Suspended Facebook App Left 3M Users’ Data Unsecured

Facebook

Facebook announced that it has suspended 200 apps as part of its ongoing investigation into third parties and the way they handle user data.

The investigation is in response to the Cambridge Analytica scandal, where 87 million Facebook users had their data improperly shared with the controversial research firm.

“We have large teams of internal and external experts working hard to investigate these apps as quickly as possible,” the company wrote in a press release. “To date, thousands of apps have been investigated and around 200 have been suspended — pending a thorough investigation into whether they did in fact misuse any data. Where we find evidence that these or other apps did misuse data, we will ban them and notify people via this website. It will show people if they or their friends installed an app that misused data before 2015 — just as we did for Cambridge Analytica.”

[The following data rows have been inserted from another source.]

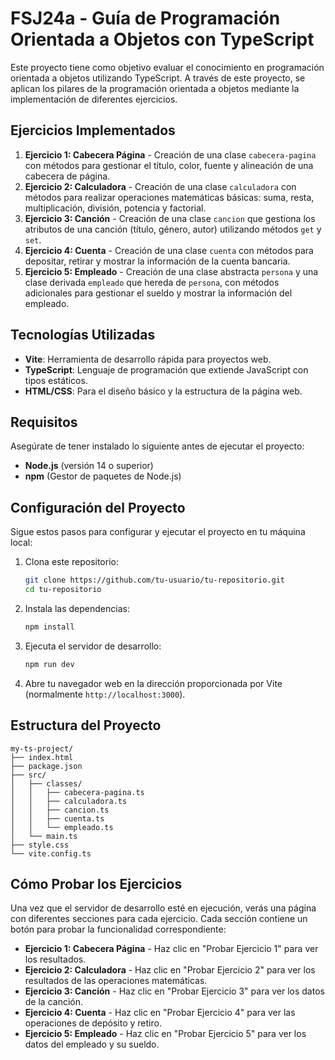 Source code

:# FSJ24a - Guía de Programación Orientada a Objetos con TypeScript

Este proyecto tiene como objetivo evaluar el conocimiento en programación orientada a objetos utilizando TypeScript. A través de este proyecto, se aplican los pilares de la programación orientada a objetos mediante la implementación de diferentes ejercicios.

## Ejercicios Implementados

1. **Ejercicio 1: Cabecera Página** - Creación de una clase `cabecera-pagina` con métodos para gestionar el título, color, fuente y alineación de una cabecera de página.
2. **Ejercicio 2: Calculadora** - Creación de una clase `calculadora` con métodos para realizar operaciones matemáticas básicas: suma, resta, multiplicación, división, potencia y factorial.
3. **Ejercicio 3: Canción** - Creación de una clase `cancion` que gestiona los atributos de una canción (título, género, autor) utilizando métodos `get` y `set`.
4. **Ejercicio 4: Cuenta** - Creación de una clase `cuenta` con métodos para depositar, retirar y mostrar la información de la cuenta bancaria.
5. **Ejercicio 5: Empleado** - Creación de una clase abstracta `persona` y una clase derivada `empleado` que hereda de `persona`, con métodos adicionales para gestionar el sueldo y mostrar la información del empleado.

## Tecnologías Utilizadas

- **Vite**: Herramienta de desarrollo rápida para proyectos web.
- **TypeScript**: Lenguaje de programación que extiende JavaScript con tipos estáticos.
- **HTML/CSS**: Para el diseño básico y la estructura de la página web.

## Requisitos

Asegúrate de tener instalado lo siguiente antes de ejecutar el proyecto:

- **Node.js** (versión 14 o superior)
- **npm** (Gestor de paquetes de Node.js)

## Configuración del Proyecto

Sigue estos pasos para configurar y ejecutar el proyecto en tu máquina local:

1. Clona este repositorio:

   ```bash
   git clone https://github.com/tu-usuario/tu-repositorio.git
   cd tu-repositorio
   ```

2. Instala las dependencias:

   ```bash
   npm install
   ```

3. Ejecuta el servidor de desarrollo:

   ```bash
   npm run dev
   ```

4. Abre tu navegador web en la dirección proporcionada por Vite (normalmente `http://localhost:3000`).

## Estructura del Proyecto

```plaintext
my-ts-project/
├── index.html
├── package.json
├── src/
│   ├── classes/
│   │   ├── cabecera-pagina.ts
│   │   ├── calculadora.ts
│   │   ├── cancion.ts
│   │   ├── cuenta.ts
│   │   └── empleado.ts
│   └── main.ts
├── style.css
└── vite.config.ts
```

## Cómo Probar los Ejercicios

Una vez que el servidor de desarrollo esté en ejecución, verás una página con diferentes secciones para cada ejercicio. Cada sección contiene un botón para probar la funcionalidad correspondiente:

- **Ejercicio 1: Cabecera Página** - Haz clic en "Probar Ejercicio 1" para ver los resultados.
- **Ejercicio 2: Calculadora** - Haz clic en "Probar Ejercicio 2" para ver los resultados de las operaciones matemáticas.
- **Ejercicio 3: Canción** - Haz clic en "Probar Ejercicio 3" para ver los datos de la canción.
- **Ejercicio 4: Cuenta** - Haz clic en "Probar Ejercicio 4" para ver las operaciones de depósito y retiro.
- **Ejercicio 5: Empleado** - Haz clic en "Probar Ejercicio 5" para ver los datos del empleado y su sueldo.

British magazine New Scientist reported that myPersonality was suspended on April 7, with Facebook saying the app may have violated its policies because of the language used in the app and on its website to describe how data is shared.

In addition, the app may have exposed the data of 3 million Facebook users. More than 6 million users participated in myPersonality, a psychometric test created by University of Cambridge researcher David Stillwell in 2007.

The app was active until 2012, and more than 280 people who were “collaborators” with the project had access to the data collected by myPersonality. New Scientist also reports that a password and username granting access to the data had been publicly available for the past four years.

A statement attributed to Facebook VP of partnerships Ime Archibong read: “[W]e are currently investigating the app, and if myPersonality refuses to cooperate or fails our audit, we will ban it.”

For its part, the University of Cambridge told New Scientist that the app was created by Stillwell before he joined the University, and “did not go through our ethical approval process.”

In a statement to VentureBeat, Stillwell said that “this is clearly a breach of the terms that academics agree to when requesting a collaboration with myPersonality. Once we learned of this, we took immediate steps to stop access to the account and to stop further data sharing. In nine years of academic collaborations, this is the only such instance where something like this has occurred.”